> TASK:
Would you return the entries below word for word?

====== DATASET EXTRACT ======

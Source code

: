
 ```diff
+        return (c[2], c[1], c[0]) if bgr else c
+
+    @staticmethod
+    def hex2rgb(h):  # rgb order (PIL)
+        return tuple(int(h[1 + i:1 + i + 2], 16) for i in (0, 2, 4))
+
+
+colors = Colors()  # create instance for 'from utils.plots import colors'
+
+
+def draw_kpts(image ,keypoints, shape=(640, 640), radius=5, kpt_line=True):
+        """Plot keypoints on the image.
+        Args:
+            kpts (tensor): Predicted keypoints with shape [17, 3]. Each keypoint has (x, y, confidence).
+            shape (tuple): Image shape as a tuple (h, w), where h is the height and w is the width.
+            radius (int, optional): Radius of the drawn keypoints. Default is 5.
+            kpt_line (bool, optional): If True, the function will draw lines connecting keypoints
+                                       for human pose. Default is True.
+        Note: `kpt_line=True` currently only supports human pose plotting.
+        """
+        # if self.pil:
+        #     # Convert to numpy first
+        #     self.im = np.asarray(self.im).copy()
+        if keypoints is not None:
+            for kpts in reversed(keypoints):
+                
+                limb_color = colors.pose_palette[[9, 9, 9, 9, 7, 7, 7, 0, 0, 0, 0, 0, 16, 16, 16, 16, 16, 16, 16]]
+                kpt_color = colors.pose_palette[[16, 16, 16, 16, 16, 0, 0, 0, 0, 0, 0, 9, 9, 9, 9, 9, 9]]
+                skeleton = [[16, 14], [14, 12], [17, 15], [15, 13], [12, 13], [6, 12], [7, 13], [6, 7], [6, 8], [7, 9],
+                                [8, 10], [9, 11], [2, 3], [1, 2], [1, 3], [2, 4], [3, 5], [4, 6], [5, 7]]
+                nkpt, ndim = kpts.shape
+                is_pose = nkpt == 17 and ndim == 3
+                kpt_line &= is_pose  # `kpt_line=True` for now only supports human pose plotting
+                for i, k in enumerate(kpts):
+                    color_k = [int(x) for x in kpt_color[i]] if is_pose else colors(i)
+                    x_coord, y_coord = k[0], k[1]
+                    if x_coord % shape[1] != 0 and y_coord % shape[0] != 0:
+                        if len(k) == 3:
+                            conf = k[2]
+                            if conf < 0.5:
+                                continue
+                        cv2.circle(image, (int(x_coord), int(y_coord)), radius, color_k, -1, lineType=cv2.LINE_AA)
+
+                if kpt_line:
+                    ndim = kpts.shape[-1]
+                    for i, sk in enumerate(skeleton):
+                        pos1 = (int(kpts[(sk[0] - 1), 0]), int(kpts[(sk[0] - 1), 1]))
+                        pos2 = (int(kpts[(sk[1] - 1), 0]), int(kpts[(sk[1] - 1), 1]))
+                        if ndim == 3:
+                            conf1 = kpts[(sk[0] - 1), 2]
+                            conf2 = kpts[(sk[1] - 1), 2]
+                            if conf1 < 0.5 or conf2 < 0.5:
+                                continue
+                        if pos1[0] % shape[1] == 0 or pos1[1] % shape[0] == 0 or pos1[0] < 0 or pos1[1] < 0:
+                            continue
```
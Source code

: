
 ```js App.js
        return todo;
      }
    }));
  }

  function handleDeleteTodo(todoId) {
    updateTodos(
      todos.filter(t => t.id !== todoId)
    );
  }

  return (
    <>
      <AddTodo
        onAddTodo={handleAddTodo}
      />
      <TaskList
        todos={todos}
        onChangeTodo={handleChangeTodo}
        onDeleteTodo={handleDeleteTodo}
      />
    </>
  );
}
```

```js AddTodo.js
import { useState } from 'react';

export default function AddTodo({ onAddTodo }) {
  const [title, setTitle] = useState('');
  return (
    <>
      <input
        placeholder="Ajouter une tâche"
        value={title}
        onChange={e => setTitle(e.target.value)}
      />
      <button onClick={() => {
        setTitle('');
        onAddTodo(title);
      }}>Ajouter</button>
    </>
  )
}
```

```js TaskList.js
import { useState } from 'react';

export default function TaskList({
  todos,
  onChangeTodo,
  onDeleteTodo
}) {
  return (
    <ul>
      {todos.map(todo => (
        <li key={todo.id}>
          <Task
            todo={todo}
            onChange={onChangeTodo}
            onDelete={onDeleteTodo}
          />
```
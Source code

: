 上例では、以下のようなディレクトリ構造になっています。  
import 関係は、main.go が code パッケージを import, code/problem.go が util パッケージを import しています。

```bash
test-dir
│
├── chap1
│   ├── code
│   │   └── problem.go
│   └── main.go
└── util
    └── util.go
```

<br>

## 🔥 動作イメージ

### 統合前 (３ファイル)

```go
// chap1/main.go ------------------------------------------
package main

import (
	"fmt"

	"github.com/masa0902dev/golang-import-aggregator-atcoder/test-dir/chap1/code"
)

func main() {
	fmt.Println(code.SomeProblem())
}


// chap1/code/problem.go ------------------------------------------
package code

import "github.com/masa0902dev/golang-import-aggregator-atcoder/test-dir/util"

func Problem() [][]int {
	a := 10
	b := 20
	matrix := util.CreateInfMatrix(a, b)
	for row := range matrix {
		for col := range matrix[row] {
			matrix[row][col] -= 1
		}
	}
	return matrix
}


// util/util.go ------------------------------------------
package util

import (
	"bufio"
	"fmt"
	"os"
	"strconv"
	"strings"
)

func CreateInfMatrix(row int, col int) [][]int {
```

======

> RESPONSE TO THE EXERCISE:
Source code

:
 ```diff
+        return (c[2], c[1], c[0]) if bgr else c
+
+    @staticmethod
+    def hex2rgb(h):  # rgb order (PIL)
+        return tuple(int(h[1 + i:1 + i + 2], 16) for i in (0, 2, 4))
+
+
+colors = Colors()  # create instance for 'from utils.plots import colors'
+
+
+def draw_kpts(image ,keypoints, shape=(640, 640), radius=5, kpt_line=True):
+        """Plot keypoints on the image.
+        Args:
+            kpts (tensor): Predicted keypoints with shape [17, 3]. Each keypoint has (x, y, confidence).
+            shape (tuple): Image shape as a tuple (h, w), where h is the height and w is the width.
+            radius (int, optional): Radius of the drawn keypoints. Default is 5.
+            kpt_line (bool, optional): If True, the function will draw lines connecting keypoints
+                                       for human pose. Default is True.
+        Note: `kpt_line=True` currently only supports human pose plotting.
+        """
+        # if self.pil:
+        #     # Convert to numpy first
+        #     self.im = np.asarray(self.im).copy()
+        if keypoints is not None:
+            for kpts in reversed(keypoints):
+                
+                limb_color = colors.pose_palette[[9, 9, 9, 9, 7, 7, 7, 0, 0, 0, 0, 0, 16, 16, 16, 16, 16, 16, 16]]
+                kpt_color = colors.pose_palette[[16, 16, 16, 16, 16, 0, 0, 0, 0, 0, 0, 9, 9, 9, 9, 9, 9]]
+                skeleton = [[16, 14], [14, 12], [17, 15], [15, 13], [12, 13], [6, 12], [7, 13], [6, 7], [6, 8], [7, 9],
+                                [8, 10], [9, 11], [2, 3], [1, 2], [1, 3], [2, 4], [3, 5], [4, 6], [5, 7]]
+                nkpt, ndim = kpts.shape
+                is_pose = nkpt == 17 and ndim == 3
+                kpt_line &= is_pose  # `kpt_line=True` for now only supports human pose plotting
+                for i, k in enumerate(kpts):
+                    color_k = [int(x) for x in kpt_color[i]] if is_pose else colors(i)
+                    x_coord, y_coord = k[0], k[1]
+                    if x_coord % shape[1] != 0 and y_coord % shape[0] != 0:
+                        if len(k) == 3:
+                            conf = k[2]
+                            if conf < 0.5:
+                                continue
+                        cv2.circle(image, (int(x_coord), int(y_coord)), radius, color_k, -1, lineType=cv2.LINE_AA)
+
+                if kpt_line:
+                    ndim = kpts.shape[-1]
+                    for i, sk in enumerate(skeleton):
+                        pos1 = (int(kpts[(sk[0] - 1), 0]), int(kpts[(sk[0] - 1), 1]))
+                        pos2 = (int(kpts[(sk[1] - 1), 0]), int(kpts[(sk[1] - 1), 1]))
+                        if ndim == 3:
+                            conf1 = kpts[(sk[0] - 1), 2]
+                            conf2 = kpts[(sk[1] - 1), 2]
+                            if conf1 < 0.5 or conf2 < 0.5:
+                                continue
+                        if pos1[0] % shape[1] == 0 or pos1[1] % shape[0] == 0 or pos1[0] < 0 or pos1[1] < 0:
+                            continue
```
Source code

:
 ```js App.js
        return todo;
      }
    }));
  }

  function handleDeleteTodo(todoId) {
    updateTodos(
      todos.filter(t => t.id !== todoId)
    );
  }

  return (
    <>
      <AddTodo
        onAddTodo={handleAddTodo}
      />
      <TaskList
        todos={todos}
        onChangeTodo={handleChangeTodo}
        onDeleteTodo={handleDeleteTodo}
      />
    </>
  );
}
```

```js AddTodo.js
import { useState } from 'react';

export default function AddTodo({ onAddTodo }) {
  const [title, setTitle] = useState('');
  return (
    <>
      <input
        placeholder="Ajouter une tâche"
        value={title}
        onChange={e => setTitle(e.target.value)}
      />
      <button onClick={() => {
        setTitle('');
        onAddTodo(title);
      }}>Ajouter</button>
    </>
  )
}
```

```js TaskList.js
import { useState } from 'react';

export default function TaskList({
  todos,
  onChangeTodo,
  onDeleteTodo
}) {
  return (
    <ul>
      {todos.map(todo => (
        <li key={todo.id}>
          <Task
            todo={todo}
            onChange={onChangeTodo}
            onDelete={onDeleteTodo}
          />
```
Source code

: 上例では、以下のようなディレクトリ構造になっています。  
import 関係は、main.go が code パッケージを import, code/problem.go が util パッケージを import しています。

```bash
test-dir
│
├── chap1
│   ├── code
│   │   └── problem.go
│   └── main.go
└── util
    └── util.go
```

<br>

## 🔥 動作イメージ

### 統合前 (３ファイル)

```go
// chap1/main.go ------------------------------------------
package main

import (
	"fmt"

	"github.com/masa0902dev/golang-import-aggregator-atcoder/test-dir/chap1/code"
)

func main() {
	fmt.Println(code.SomeProblem())
}


// chap1/code/problem.go ------------------------------------------
package code

import "github.com/masa0902dev/golang-import-aggregator-atcoder/test-dir/util"

func Problem() [][]int {
	a := 10
	b := 20
	matrix := util.CreateInfMatrix(a, b)
	for row := range matrix {
		for col := range matrix[row] {
			matrix[row][col] -= 1
		}
	}
	return matrix
}


// util/util.go ------------------------------------------
package util

import (
	"bufio"
	"fmt"
	"os"
	"strconv"
	"strings"
)

func CreateInfMatrix(row int, col int) [][]int {
```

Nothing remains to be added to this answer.